When I was young, housing was in short supply, and some of my classmates at high school boarded with friends of their parents, or with relatives, so that they could be close to school. There were quite a few hostels, too, for kids from far away. Young couples waited to marry when they could get somewhere to live, or lived with in-laws, not an ideal option. The depression of the 1930s and the second world war had reduced domestic house-construction to nearly zero, and it took a decade before the necessary materials were available again.
But I don’t remember ‘homelessness’ then. There were a few swaggies, and they were itinerants rather than homeless, finding work and lodging on the properties, if they were lucky, and sleeping rough if they were unlucky. But I never saw anyone sleeping in the parks of our town, and my guess is that the police would have moved them on, if there had been any. There weren’t any beggars, either. There was work for anyone who wanted it.
From the early fifties onwards we have had a more or less continuous housing boom, as our population increased from the 7.5 million of 1954 to the 23.4 million of today, and the great majority of the houses and apartments we see today have been built after 1960.
But we don’t seem to keeping up the supply of houses and apartments. While there is some dispute about the actual need for new dwellings — a current estimate is a shortfall across the country of around 250,000 — that dispute is based on what counts as a ‘household’, and a household, as its name suggests, needs a house to hold on to. There can be, and are households of one person, and they presently constitute about a quarter of all households.
Our population is rising rapidly, both because of net migration and because of a recent upturn in births. Between 1985 and 2005, Australia built an average of 150,000 homes each year for every 240,000 increase in population. Recently the ratio seems to have worsened — by mid-2009, a population rise of 480,000 equated to the 150,000 new homes constructed in a year.
That might suggest that there are a lot of homeless, and according to the ABS, at least in 2011, there are about 105,000 of them — one in every 200 Australians. That figure is pretty standard except for Tasmania, much lower, and the Northern Territory, hugely higher: about 15, not one, in every 200, and according to the ABS, that figure is lower than it was in 2006.
But when you look at the homeless data you get a different story. The main causes of homelessness look like this:
Domestic and family violence 25%
Financial difficulties 15%
Housing stress 13%
Inappropriate or inadequate dwellings 10%
Relationship or family breakdown ~ 6%
Housing affordability stress ~ 5%
And the Wikipedia entry on the subject continues like this (with a little editing by me):
The reasons for homelessness are many and varied, and each individual’s path to homelessness is different and unique. Some other reasons for homelessness are addictions, exiting care (foster care system or prison system), barriers facing refugees, debt, disability, unemployment, lack of support, blacklisting, poverty, and being kicked out of home.
And another: Some of the current homeless population in Australia were previously in large-scale residential institutions for the mentally ill. Deinstitutionalisation of people with mentally illnesses began in Australia during the 1980s, and most now live in the general community.
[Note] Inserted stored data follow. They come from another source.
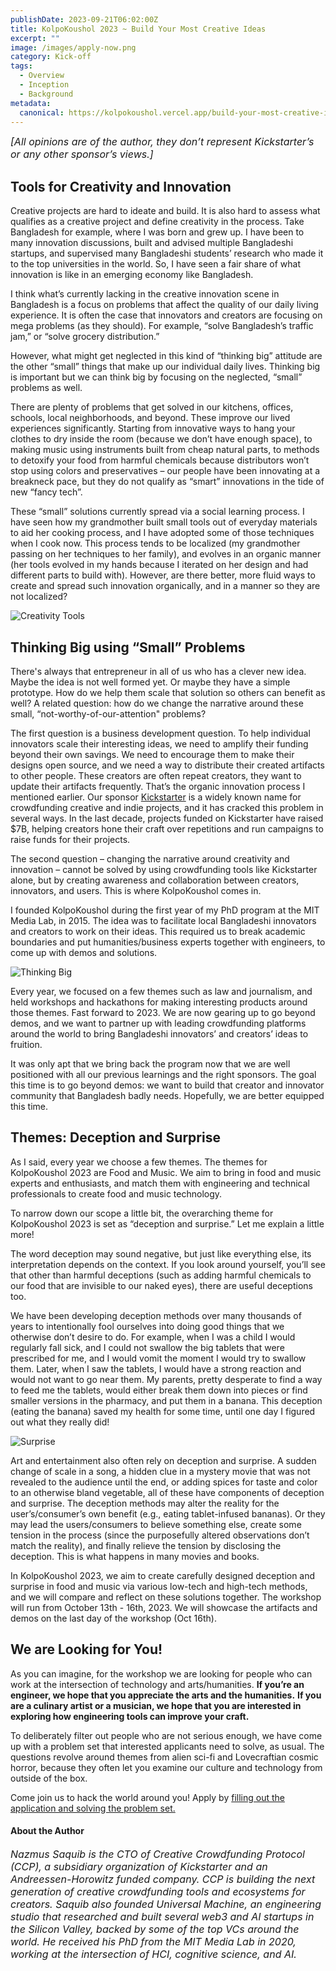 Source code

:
 ```yaml
---
publishDate: 2023-09-21T06:02:00Z
title: KolpoKoushol 2023 ~ Build Your Most Creative Ideas
excerpt: ""
image: /images/apply-now.png
category: Kick-off
tags:
  - Overview
  - Inception
  - Background
metadata:
  canonical: https://kolpokoushol.vercel.app/build-your-most-creative-ideas
---
```


<em><font size="3">[All opinions are of the author, they don’t represent Kickstarter’s or any other sponsor’s views.]</font></em>

## Tools for Creativity and Innovation

Creative projects are hard to ideate and build. It is also hard to assess what qualifies as a creative project and define creativity in the process. Take Bangladesh for example, where I was born and grew up. I have been to many innovation discussions, built and advised multiple Bangladeshi startups, and supervised many Bangladeshi students’ research who made it to the top universities in the world. So, I have seen a fair share of what innovation is like in an emerging economy like Bangladesh. 

I think what’s currently lacking in the creative innovation scene in Bangladesh is a focus on problems that affect the quality of our daily living experience. It is often the case that innovators and creators are focusing on mega problems (as they should). For example, “solve Bangladesh’s traffic jam,” or “solve grocery distribution.” 

However, what might get neglected in this kind of “thinking big” attitude are the other “small” things that make up our individual daily lives. Thinking big is important but we can think big by focusing on the neglected, “small” problems as well.

There are plenty of problems that get solved in our kitchens, offices, schools, local neighborhoods, and beyond. These improve our lived experiences significantly. Starting from innovative ways to hang your clothes to dry inside the room (because we don’t have enough space), to making music using instruments built from cheap natural parts, to methods to detoxify your food from harmful chemicals because distributors won’t stop using colors and preservatives – our people have been innovating at a breakneck pace, but they do not qualify as “smart” innovations in the tide of new “fancy tech”.

These “small” solutions currently spread via a social learning process. I have seen how my grandmother built small tools out of everyday materials to aid her cooking process, and I have adopted some of those techniques when I cook now. This process tends to be localized (my grandmother passing on her techniques to her family), and evolves in an organic manner (her tools evolved in my hands because I iterated on her design and had different parts to build with). However, are there better, more fluid ways to create and spread such innovation organically, and in a manner so they are not localized?

![Creativity Tools](/images/posts/creativity.png)

## Thinking Big using “Small” Problems

There's always that entrepreneur in all of us who has a clever new idea. Maybe the idea is not well formed yet. Or maybe they have a simple prototype. How do we help them scale that solution so others can benefit as well? A related question: how do we change the narrative around these small, “not-worthy-of-our-attention" problems?

The first question is a business development question. To help individual innovators scale their interesting ideas, we need to amplify their funding beyond their own savings. We need to encourage them to make their designs open source, and we need a way to distribute their created artifacts to other people. These creators are often repeat creators, they want to update their artifacts frequently. That’s the organic innovation process I mentioned earlier. Our sponsor [Kickstarter](https://www.kickstarter.com/) is a widely known name for crowdfunding creative and indie projects, and it has cracked this problem in several ways. In the last decade, projects funded on Kickstarter have raised $7B, helping creators hone their craft over repetitions and run campaigns to raise funds for their projects.

The second question – changing the narrative around creativity and innovation – cannot be solved by using crowdfunding tools like Kickstarter alone, but by creating awareness and collaboration between creators, innovators, and users. This is where KolpoKoushol comes in.

I founded KolpoKoushol during the first year of my PhD program at the MIT Media Lab, in 2015. The idea was to facilitate local Bangladeshi innovators and creators to work on their ideas. This required us to break academic boundaries and put humanities/business experts together with engineers, to come up with demos and solutions.

![Thinking Big](/images/posts/thinking-big.png)

Every year, we focused on a few themes such as law and journalism, and held workshops and hackathons for making interesting products around those themes. Fast forward to 2023. We are now gearing up to go beyond demos, and we want to partner up with leading crowdfunding platforms around the world to bring Bangladeshi innovators’ and creators’ ideas to fruition.

It was only apt that we bring back the program now that we are well positioned with all our previous learnings and the right sponsors. The goal this time is to go beyond demos: we want to build that creator and innovator community that Bangladesh badly needs. Hopefully, we are better equipped this time.

## Themes: Deception and Surprise

As I said, every year we choose a few themes. The themes for KolpoKoushol 2023 are Food and Music. We aim to bring in food and music experts and enthusiasts, and match them with engineering and technical professionals to create food and music technology.

To narrow down our scope a little bit, the overarching theme for KolpoKoushol 2023 is set as “deception and surprise.” Let me explain a little more!

The word deception may sound negative, but just like everything else, its interpretation depends on the context. If you look around yourself, you’ll see that other than harmful deceptions (such as adding harmful chemicals to our food that are invisible to our naked eyes), there are useful deceptions too.

We have been developing deception methods over many thousands of years to intentionally fool ourselves into doing good things that we otherwise don’t desire to do. For example, when I was a child I would regularly fall sick, and I could not swallow the big tablets that were prescribed for me, and I would vomit the moment I would try to swallow them. Later, when I saw the tablets, I would have a strong reaction and would not want to go near them. My parents, pretty desperate to find a way to feed me the tablets, would either break them down into pieces or find smaller versions in the pharmacy, and put them in a banana. This deception (eating the banana) saved my health for some time, until one day I figured out what they really did!

![Surprise](/images/posts/surprise.png)

Art and entertainment also often rely on deception and surprise. A sudden change of scale in a song, a hidden clue in a mystery movie that was not revealed to the audience until the end, or adding spices for taste and color to an otherwise bland vegetable, all of these have components of deception and surprise. The deception methods may alter the reality for the user’s/consumer’s own benefit (e.g., eating tablet-infused bananas). Or they may lead the users/consumers to believe something else, create some tension in the process (since the purposefully altered observations don’t match the reality), and finally relieve the tension by disclosing the deception. This is what happens in many movies and books.

In KolpoKoushol 2023, we aim to create carefully designed deception and surprise in food and music via various low-tech and high-tech methods, and we will compare and reflect on these solutions together. The workshop will run from October 13th - 16th, 2023. We will showcase the artifacts and demos on the last day of the workshop (Oct 16th).

## We are Looking for You!

As you can imagine, for the workshop we are looking for people who can work at the intersection of technology and arts/humanities. **If you’re an engineer, we hope that you appreciate the arts and the humanities.** **If you are a culinary artist or a musician, we hope that you are interested in exploring how engineering tools can improve your craft.**

To deliberately filter out people who are not serious enough, we have come up with a problem set that interested applicants need to solve, as usual. The questions revolve around themes from alien sci-fi and Lovecraftian cosmic horror, because they often let you examine our culture and technology from outside of the box.

Come join us to hack the world around you! Apply by [filling out the application and solving the problem set.](https://docs.google.com/forms/d/e/1FAIpQLSf_ymDG1mLSKsdVsCWz4Fo-dTWCCc2lu-Xj1OGpcO9or7iC6w/viewform)

#### About the Author

<em>
<font size="3">Nazmus Saquib is the CTO of Creative Crowdfunding Protocol (CCP), a subsidiary organization of Kickstarter and an Andreessen-Horowitz funded company. CCP is building the next generation of creative crowdfunding tools and ecosystems for creators. Saquib also founded Universal Machine, an engineering studio that researched and built several web3 and AI startups in the Silicon Valley, backed by some of the top VCs around the world. He received his PhD from the MIT Media Lab in 2020, working at the intersection of HCI, cognitive science, and AI.</font>
</em>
If you look hard in these lists to find the sheer shortage of accommodation you might add together housing stress and inadequate housing and a bit more as proxies, but they would supply only 25 per cent or so of the explanation. What does the rest of the list tell us?
My response is that it shows a society and culture where the level of individualism is producing social and economic costs. No doubt the high levels of ‘togetherness’ in the 1940s and 1950s produced its own costs, but there was then a strong sense both of familial and community solidarity. You kept your head down, and you shut up, but you were looked after.
There is a good deal of looking-after going on today, too. I don’t want to minimise it. And part of the problem is that we don’t have much cheap accommodation where most people want to live, in part because State and Territory governments get some of their revenue through selling land, and they want to make as much as they can from it.
But at least a third of the list points to family breakdown, and/or untenable goings-on inside the family. Homelessness is a cue to other social problems, as well as being a dire condition in itself.
I have no solution. Were the shortfall in dwellings solved tomorrow we would still, on the face of it, have a lot of homeless. The charities and sections of government have an interest, and as always homelessness comes with short-term (where can we put this chap tonight?) and long-term (how can we stop these numbers growing?) concerns. The armed forces and the police, once at least a form of social location for men who had no base, are now highly choosy about whom they enlist.
Why this essay? Because at my last shopping trip to the mall I passed a man sitting outside with a big sign saying ‘I need accommodation’, and his plea has stayed with me.
[Australia's population at the 1947 census was 7.6 million. I had used the figure for males only.]